Group 1 consisted of six Greyhounds and four Treeing Walker Coonhounds from a kennel in Crescent, OK, sampled in March 2014; Group 2 consisted of 16 Greyhounds from a kennel in Kingfisher, OK, also sampled in March of 2014; Group 3 consisted of ten Greyhounds from a kennel in Vinita, OK, sampled in February 2019; and Group 4 consisted of four Greyhounds from a kennel in Hobart, OK, sampled in May 2020 (Fig. 1).

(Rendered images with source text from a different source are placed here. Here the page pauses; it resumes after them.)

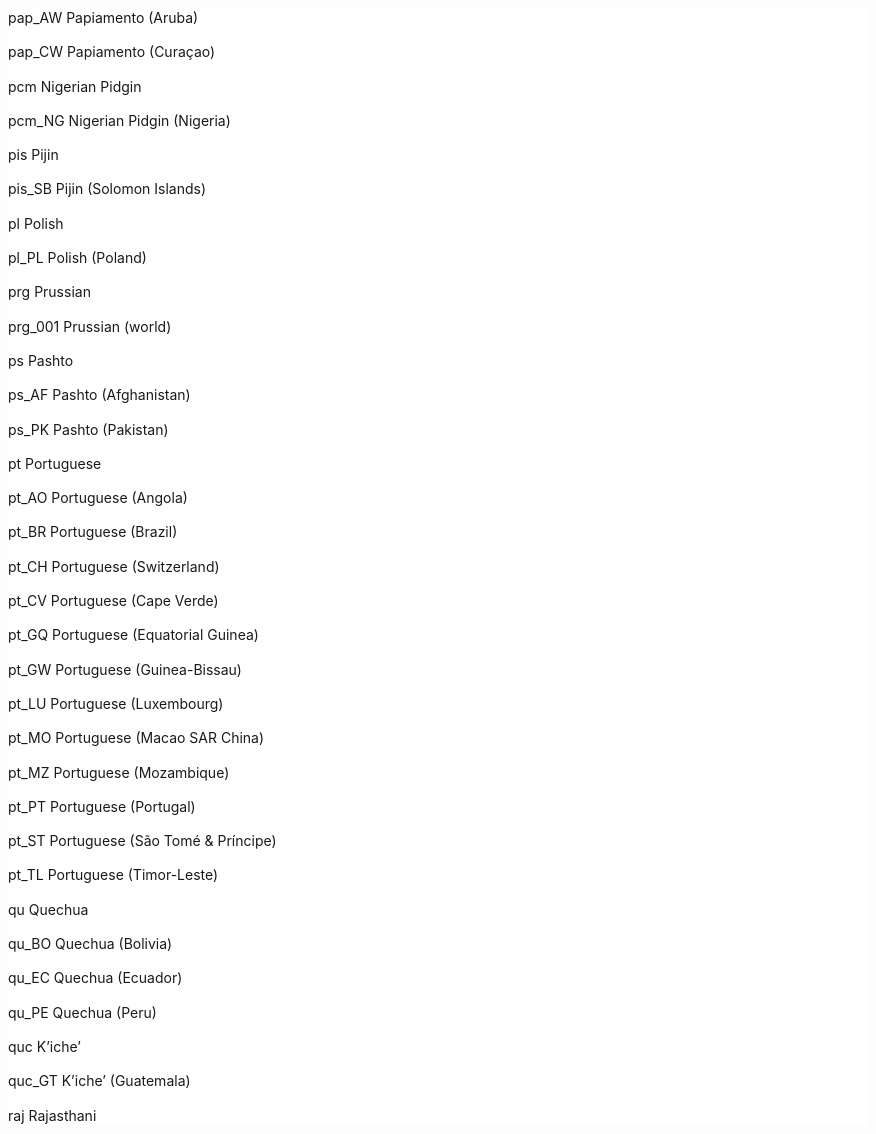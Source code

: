 pap_AW          Papiamento (Aruba)

pap_CW          Papiamento (Curaçao)

pcm             Nigerian Pidgin

pcm_NG          Nigerian Pidgin (Nigeria)

pis             Pijin

pis_SB          Pijin (Solomon Islands)

pl              Polish

pl_PL           Polish (Poland)

prg             Prussian

prg_001         Prussian (world)

ps              Pashto

ps_AF           Pashto (Afghanistan)

ps_PK           Pashto (Pakistan)

pt              Portuguese

pt_AO           Portuguese (Angola)

pt_BR           Portuguese (Brazil)

pt_CH           Portuguese (Switzerland)

pt_CV           Portuguese (Cape Verde)

pt_GQ           Portuguese (Equatorial Guinea)

pt_GW           Portuguese (Guinea-Bissau)

pt_LU           Portuguese (Luxembourg)

pt_MO           Portuguese (Macao SAR China)

pt_MZ           Portuguese (Mozambique)

pt_PT           Portuguese (Portugal)

pt_ST           Portuguese (São Tomé & Príncipe)

pt_TL           Portuguese (Timor-Leste)

qu              Quechua

qu_BO           Quechua (Bolivia)

qu_EC           Quechua (Ecuador)

qu_PE           Quechua (Peru)

quc             Kʼicheʼ

quc_GT          Kʼicheʼ (Guatemala)

raj             Rajasthani
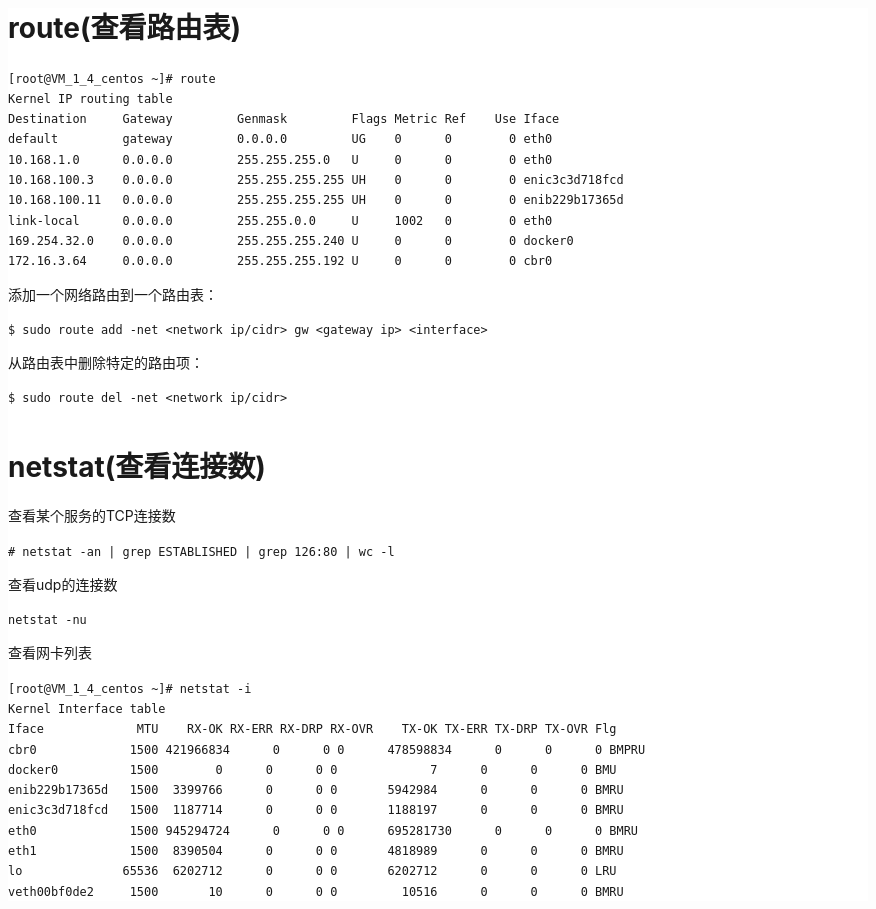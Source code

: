 # route(查看路由表)

```
[root@VM_1_4_centos ~]# route 
Kernel IP routing table
Destination     Gateway         Genmask         Flags Metric Ref    Use Iface
default         gateway         0.0.0.0         UG    0      0        0 eth0
10.168.1.0      0.0.0.0         255.255.255.0   U     0      0        0 eth0
10.168.100.3    0.0.0.0         255.255.255.255 UH    0      0        0 enic3c3d718fcd
10.168.100.11   0.0.0.0         255.255.255.255 UH    0      0        0 enib229b17365d
link-local      0.0.0.0         255.255.0.0     U     1002   0        0 eth0
169.254.32.0    0.0.0.0         255.255.255.240 U     0      0        0 docker0
172.16.3.64     0.0.0.0         255.255.255.192 U     0      0        0 cbr0
```

添加一个网络路由到一个路由表：

```
$ sudo route add -net <network ip/cidr> gw <gateway ip> <interface>
```

从路由表中删除特定的路由项：

```
$ sudo route del -net <network ip/cidr>
```

# netstat(查看连接数)

查看某个服务的TCP连接数

```
# netstat -an | grep ESTABLISHED | grep 126:80 | wc -l
```

查看udp的连接数

```
netstat -nu
```

查看网卡列表

```
[root@VM_1_4_centos ~]# netstat -i 
Kernel Interface table
Iface             MTU    RX-OK RX-ERR RX-DRP RX-OVR    TX-OK TX-ERR TX-DRP TX-OVR Flg
cbr0             1500 421966834      0      0 0      478598834      0      0      0 BMPRU
docker0          1500        0      0      0 0             7      0      0      0 BMU
enib229b17365d   1500  3399766      0      0 0       5942984      0      0      0 BMRU
enic3c3d718fcd   1500  1187714      0      0 0       1188197      0      0      0 BMRU
eth0             1500 945294724      0      0 0      695281730      0      0      0 BMRU
eth1             1500  8390504      0      0 0       4818989      0      0      0 BMRU
lo              65536  6202712      0      0 0       6202712      0      0      0 LRU
veth00bf0de2     1500       10      0      0 0         10516      0      0      0 BMRU
```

One dog from Group 1 displayed clinical signs of lethargy, fever and anemia (Dog 1) while the remaining dogs were subclinical (bright, alert, responsive, good body condition, good appetite, hunted effectively and had no apparent clinical signs, such as fever/lethargy). Clinical signs were not apparent in any of the dogs in Group 2. In Group 3, two dogs (Dogs 27 and 28) showed clinical signs, including vomiting, lethargy, anorexia and anemia, while the remaining dogs were subclinical. Group 4 had one dog showing clinical signs, including profound lethargy, anorexia, icterus and splenomegaly, which died prior to definitive diagnosis and treatment (Dog 37) and one subclinical dog.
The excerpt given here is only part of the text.